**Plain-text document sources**
= Beginning of Section =
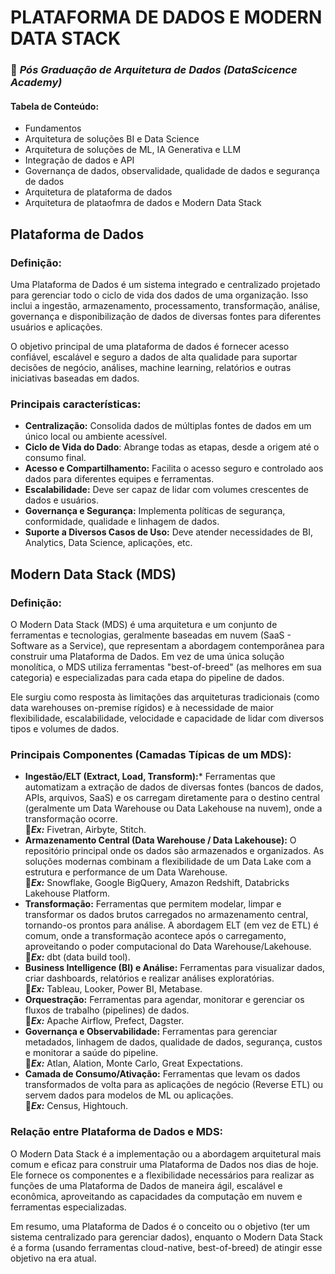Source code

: # PLATAFORMA DE DADOS E MODERN DATA STACK

### 🚀 ***Pós Graduação de Arquitetura de Dados (DataScicence Academy)***

#### Tabela de Conteúdo:
- Fundamentos
- Arquitetura de soluções BI e Data Science
- Arquitetura de soluções de ML, IA Generativa e LLM
- Integração de dados e API
- Governança de dados, observalidade, qualidade de dados e segurança de dados
- Arquitetura de plataforma de dados
- Arquitetura de plataofmra de dados e Modern Data Stack


## Plataforma de Dados 
### Definição:
Uma Plataforma de Dados é um sistema integrado e centralizado projetado para gerenciar todo o ciclo de vida dos dados de uma organização. Isso inclui a ingestão, armazenamento, processamento, transformação, análise, governança e disponibilização de dados de diversas fontes para diferentes usuários e aplicações.

O objetivo principal de uma plataforma de dados é fornecer acesso confiável, escalável e seguro a dados de alta qualidade para suportar decisões de negócio, análises, machine learning, relatórios e outras iniciativas baseadas em dados.

### Principais características:
- **Centralização:** Consolida dados de múltiplas fontes de dados em um único local ou ambiente acessível.
- **Ciclo de Vida do Dado**: Abrange todas as etapas, desde a origem até o consumo final.
- **Acesso e Compartilhamento:** Facilita o acesso seguro e controlado aos dados para diferentes equipes e ferramentas.
- **Escalabilidade:** Deve ser capaz de lidar com volumes crescentes de dados e usuários.
- **Governança e Segurança:** Implementa políticas de segurança, conformidade, qualidade e linhagem de dados.
- **Suporte a Diversos Casos de Uso:** Deve atender necessidades de BI, Analytics, Data Science, aplicações, etc.


## Modern Data Stack (MDS)

### Definição:
O Modern Data Stack (MDS) é uma arquitetura e um conjunto de ferramentas e tecnologias, geralmente baseadas em nuvem (SaaS - Software as a Service), que representam a abordagem contemporânea para construir uma Plataforma de Dados. Em vez de uma única solução monolítica, o MDS utiliza ferramentas "best-of-breed" (as melhores em sua categoria) e especializadas para cada etapa do pipeline de dados.

Ele surgiu como resposta às limitações das arquiteturas tradicionais (como data warehouses on-premise rígidos) e à necessidade de maior flexibilidade, escalabilidade, velocidade e capacidade de lidar com diversos tipos e volumes de dados.

### Principais Componentes (Camadas Típicas de um MDS):

- **Ingestão/ELT (Extract, Load, Transform):*** Ferramentas que automatizam a extração de dados de diversas fontes (bancos de dados, APIs, arquivos, SaaS) e os carregam diretamente para o destino central (geralmente um Data Warehouse ou Data Lakehouse na nuvem), onde a transformação ocorre.  
🔹***Ex:*** Fivetran, Airbyte, Stitch.
- **Armazenamento Central (Data Warehouse / Data Lakehouse):** O repositório principal onde os dados são armazenados e organizados. As soluções modernas combinam a flexibilidade de um Data Lake com a estrutura e performance de um Data Warehouse.  
🔹***Ex:*** Snowflake, Google BigQuery, Amazon Redshift, Databricks Lakehouse Platform.
- **Transformação:** Ferramentas que permitem modelar, limpar e transformar os dados brutos carregados no armazenamento central, tornando-os prontos para análise. A abordagem ELT (em vez de ETL) é comum, onde a transformação acontece após o carregamento, aproveitando o poder computacional do Data Warehouse/Lakehouse.  
🔹***Ex:*** dbt (data build tool).
- **Business Intelligence (BI) e Análise:** Ferramentas para visualizar dados, criar dashboards, relatórios e realizar análises exploratórias.  
🔹***Ex:*** Tableau, Looker, Power BI, Metabase.
- **Orquestração:** Ferramentas para agendar, monitorar e gerenciar os fluxos de trabalho (pipelines) de dados.  
🔹***Ex:*** Apache Airflow, Prefect, Dagster.
- **Governança e Observabilidade:** Ferramentas para gerenciar metadados, linhagem de dados, qualidade de dados, segurança, custos e monitorar a saúde do pipeline.  
🔹***Ex:*** Atlan, Alation, Monte Carlo, Great Expectations.
- **Camada de Consumo/Ativação:** Ferramentas que levam os dados transformados de volta para as aplicações de negócio (Reverse ETL) ou servem dados para modelos de ML ou aplicações.  
🔹***Ex:*** Census, Hightouch.

### Relação entre Plataforma de Dados e MDS:

O Modern Data Stack é a implementação ou a abordagem arquitetural mais comum e eficaz para construir uma Plataforma de Dados nos dias de hoje. Ele fornece os componentes e a flexibilidade necessários para realizar as funções de uma Plataforma de Dados de maneira ágil, escalável e econômica, aproveitando as capacidades da computação em nuvem e ferramentas especializadas.

Em resumo, uma Plataforma de Dados é o conceito ou o objetivo (ter um sistema centralizado para gerenciar dados), enquanto o Modern Data Stack é a forma (usando ferramentas cloud-native, best-of-breed) de atingir esse objetivo na era atual.
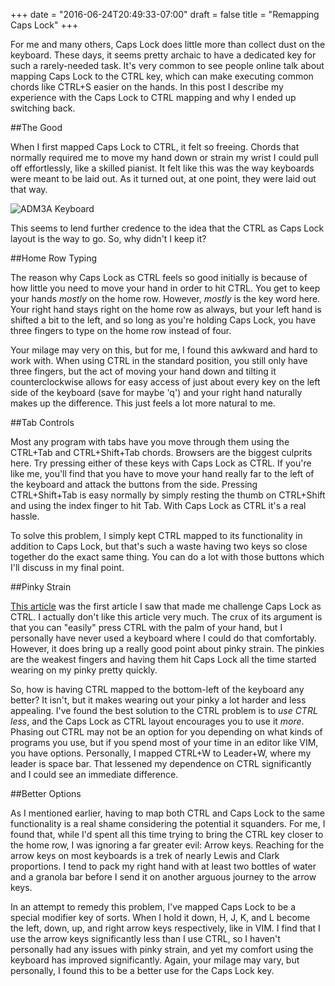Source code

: +++
date = "2016-06-24T20:49:33-07:00"
draft = false
title = "Remapping Caps Lock"
+++

For me and many others, Caps Lock does little more than collect dust on the
keyboard. These days, it seems pretty archaic to have a dedicated key for such
a rarely-needed task.  It's very common to see people online talk about mapping
Caps Lock to the CTRL key, which can make executing common chords like CTRL+S
easier on the hands. In this post I describe my experience with the Caps Lock
to CTRL mapping and why I ended up switching back.

##The Good

When I first mapped Caps Lock to CTRL, it felt so freeing. Chords that normally
required me to move my hand down or strain my wrist I could pull off
effortlessly, like a skilled pianist.  It felt like this was the way keyboards
were meant to be laid out. As it turned out, at one point, they were laid out
that way.

![ADM3A Keyboard]("/adm3a-keyboard.jpg")

This seems to lend further credence to the idea that the CTRL as Caps Lock
layout is the way to go. So, why didn't I keep it?

##Home Row Typing

The reason why Caps Lock as CTRL feels so good initially is because of how
little you need to move your hand in order to hit CTRL. You get to keep your
hands *mostly* on the home row. However, *mostly* is the key word here. Your
right hand stays right on the home row as always, but your left hand is shifted
a bit to the left, and so long as you're holding Caps Lock, you have three
fingers to type on the home row instead of four.

Your milage may very on this, but for me, I found this awkward and hard to work
with. When using CTRL in the standard position, you still only have three
fingers, but the act of moving your hand down and tilting it counterclockwise
allows for easy access of just about every key on the left side of the keyboard
(save for maybe 'q') and your right hand naturally makes up the difference.
This just feels a lot more natural to me.

##Tab Controls

Most any program with tabs have you move through them using the CTRL+Tab and
CTRL+Shift+Tab chords. Browsers are the biggest culprits here. Try pressing
either of these keys with Caps Lock as CTRL. If you're like me, you'll find
that you have to move your hand really far to the left of the keyboard and
attack the buttons from the side. Pressing CTRL+Shift+Tab is easy normally by
simply resting the thumb on CTRL+Shift and using the index finger to hit Tab.
With Caps Lock as CTRL it's a real hassle.

To solve this problem, I simply kept CTRL mapped to its functionality in
addition to Caps Lock, but that's such a waste having two keys so close
together do the exact same thing. You can do a lot with those buttons which
I'll discuss in my final point.

##Pinky Strain

[This article](http://ergoemacs.org/emacs/swap_CapsLock_Ctrl.html) was the
first article I saw that made me challenge Caps Lock as CTRL. I actually don't
like this article very much. The crux of its argument is that you can "easily"
press CTRL with the palm of your hand, but I personally have never used a
keyboard where I could do that comfortably. However, it does bring up a really
good point about pinky strain. The pinkies are the weakest fingers and having
them hit Caps Lock all the time started wearing on my pinky pretty quickly.

So, how is having CTRL mapped to the bottom-left of the keyboard any better? It
isn't, but it makes wearing out your pinky a lot harder and less appealing.
I've found the best solution to the CTRL problem is to *use CTRL less*, and the
Caps Lock as CTRL layout encourages you to use it *more*. Phasing out CTRL may
not be an option for you depending on what kinds of programs you use, but if
you spend most of your time in an editor like VIM, you have options.
Personally, I mapped CTRL+W to Leader+W, where my leader is space bar. That
lessened my dependence on CTRL significantly and I could see an immediate
difference.

##Better Options

As I mentioned earlier, having to map both CTRL and Caps Lock to the same
functionality is a real shame considering the potential it squanders. For me, I
found that, while I'd spent all this time trying to bring the CTRL key closer
to the home row, I was ignoring a far greater evil: Arrow keys. Reaching for
the arrow keys on most keyboards is a trek of nearly Lewis and Clark
proportions.  I tend to pack my right hand with at least two bottles of water
and a granola bar before I send it on another arguous journey to the arrow
keys.

In an attempt to remedy this problem, I've mapped Caps Lock to be a special
modifier key of sorts. When I hold it down, H, J, K, and L become the left,
down, up, and right arrow keys respectively, like in VIM.  I find that I use
the arrow keys significantly less than I use CTRL, so I haven't personally had
any issues with pinky strain, and yet my comfort using the keyboard has
improved significantly.  Again, your milage may vary, but personally, I found
this to be a better use for the Caps Lock key.

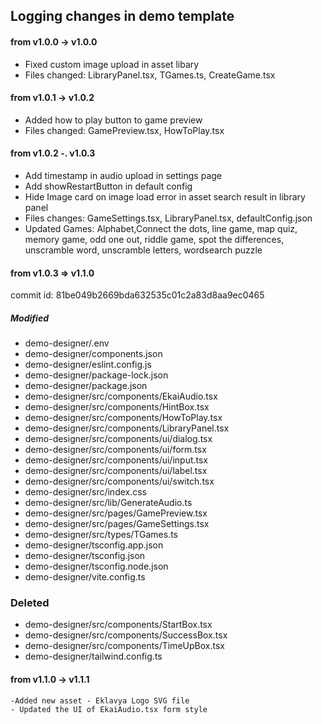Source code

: ## Logging changes in demo template

#### from v1.0.0 -> v1.0.0

- Fixed custom image upload in asset libary
- Files changed: LibraryPanel.tsx, TGames.ts, CreateGame.tsx

#### from v1.0.1 -> v1.0.2

- Added how to play button to game preview
- Files changed: GamePreview.tsx, HowToPlay.tsx

#### from v1.0.2 -. v1.0.3

- Add timestamp in audio upload in settings page
- Add showRestartButton in default config
- Hide Image card on image load error in asset search result in library panel
- Files changes: GameSettings.tsx, LibraryPanel.tsx, defaultConfig.json
- Updated Games: Alphabet,Connect the dots, line game, map quiz, memory game, odd one out, riddle game, spot the differences, unscramble word, unscramble letters, wordsearch puzzle

#### from v1.0.3 => v1.1.0

commit id: 81be049b2669bda632535c01c2a83d8aa9ec0465

##### Modified

- demo-designer/.env
- demo-designer/components.json
- demo-designer/eslint.config.js
- demo-designer/package-lock.json
- demo-designer/package.json
- demo-designer/src/components/EkaiAudio.tsx
- demo-designer/src/components/HintBox.tsx
- demo-designer/src/components/HowToPlay.tsx
- demo-designer/src/components/LibraryPanel.tsx
- demo-designer/src/components/ui/dialog.tsx
- demo-designer/src/components/ui/form.tsx
- demo-designer/src/components/ui/input.tsx
- demo-designer/src/components/ui/label.tsx
- demo-designer/src/components/ui/switch.tsx
- demo-designer/src/index.css
- demo-designer/src/lib/GenerateAudio.ts
- demo-designer/src/pages/GamePreview.tsx
- demo-designer/src/pages/GameSettings.tsx
- demo-designer/src/types/TGames.ts
- demo-designer/tsconfig.app.json
- demo-designer/tsconfig.json
- demo-designer/tsconfig.node.json
- demo-designer/vite.config.ts

### Deleted

- demo-designer/src/components/StartBox.tsx
- demo-designer/src/components/SuccessBox.tsx
- demo-designer/src/components/TimeUpBox.tsx
- demo-designer/tailwind.config.ts

#### from v1.1.0 -> v1.1.1

    -Added new asset - Eklavya Logo SVG file
    - Updated the UI of EkaiAudio.tsx form style
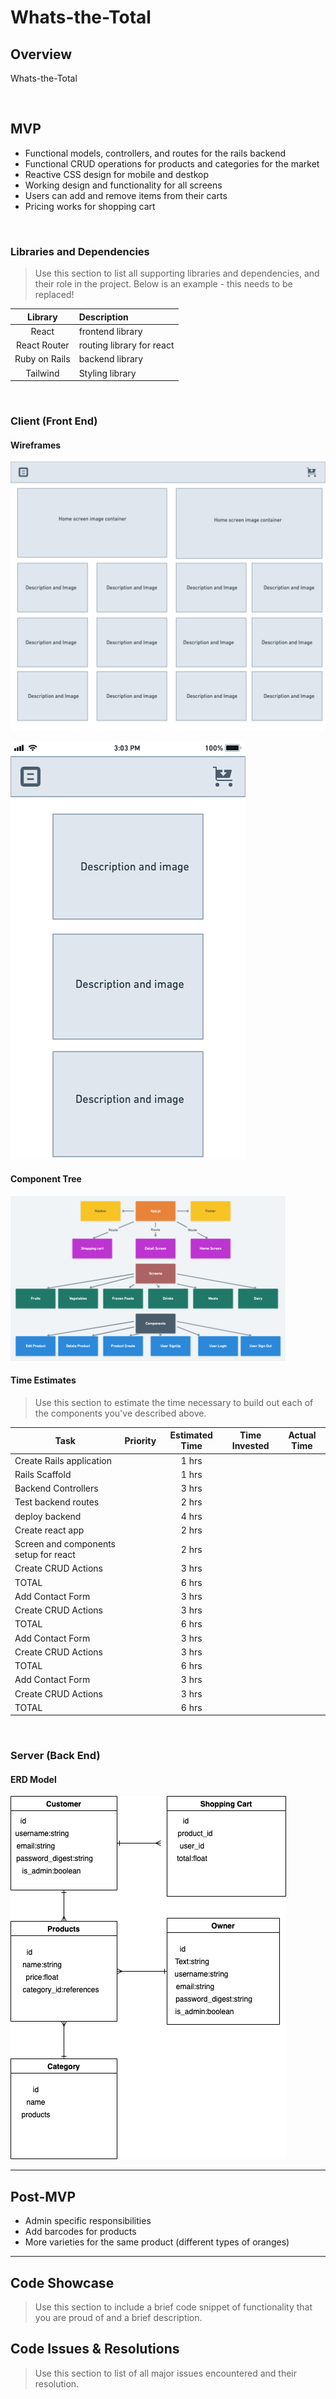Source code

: # Whats-the-Total

## Overview

Whats-the-Total

<br>

## MVP

- Functional models, controllers, and routes for the rails backend
- Functional CRUD operations for products and categories for the market
- Reactive CSS design for mobile and destkop
- Working design and functionality for all screens
- Users can add and remove items from their carts
- Pricing works for shopping cart

<br>

### Libraries and Dependencies

> Use this section to list all supporting libraries and dependencies, and their role in the project. Below is an example - this needs to be replaced!

|    Library    | Description               |
| :-----------: | :------------------------ |
|     React     | frontend library          |
| React Router  | routing library for react |
| Ruby on Rails | backend library           |
|   Tailwind    | Styling library           |

<br>

### Client (Front End)

#### Wireframes

![Desktop wire frame](./images/Desktop.png)

![Mobile wire frame](./images/Mobile.png)

#### Component Tree

![Component Heirarchy](images/Component-Heirarchy.png)

#### Time Estimates

> Use this section to estimate the time necessary to build out each of the components you've described above.

| Task                                  | Priority | Estimated Time | Time Invested | Actual Time |
| ------------------------------------- | :------: | :------------: | :-----------: | :---------: |
| Create Rails application              |          |     1 hrs      |               |             |
| Rails Scaffold                        |          |     1 hrs      |               |             |
| Backend Controllers                   |          |     3 hrs      |               |             |
| Test backend routes                   |          |     2 hrs      |               |             |
| deploy backend                        |          |     4 hrs      |               |             |
| Create react app                      |          |     2 hrs      |               |             |
| Screen and components setup for react |          |     2 hrs      |               |             |
| Create CRUD Actions                   |          |     3 hrs      |               |             |
| TOTAL                                 |          |     6 hrs      |               |             |
| Add Contact Form                      |          |     3 hrs      |               |             |
| Create CRUD Actions                   |          |     3 hrs      |               |             |
| TOTAL                                 |          |     6 hrs      |               |             |
| Add Contact Form                      |          |     3 hrs      |               |             |
| Create CRUD Actions                   |          |     3 hrs      |               |             |
| TOTAL                                 |          |     6 hrs      |               |             |
| Add Contact Form                      |          |     3 hrs      |               |             |
| Create CRUD Actions                   |          |     3 hrs      |               |             |
| TOTAL                                 |          |     6 hrs      |               |             |

<br>

### Server (Back End)

#### ERD Model

![ERD Model](./images/ERD.png)

---

## Post-MVP

- Admin specific responsibilities
- Add barcodes for products
- More varieties for the same product (different types of oranges)

---

## Code Showcase

> Use this section to include a brief code snippet of functionality that you are proud of and a brief description.

## Code Issues & Resolutions

> Use this section to list of all major issues encountered and their resolution.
= End of Section =
**EXERCISE**
Give only the number of lines in the entries above that hold the string "types".

**RESULT**
2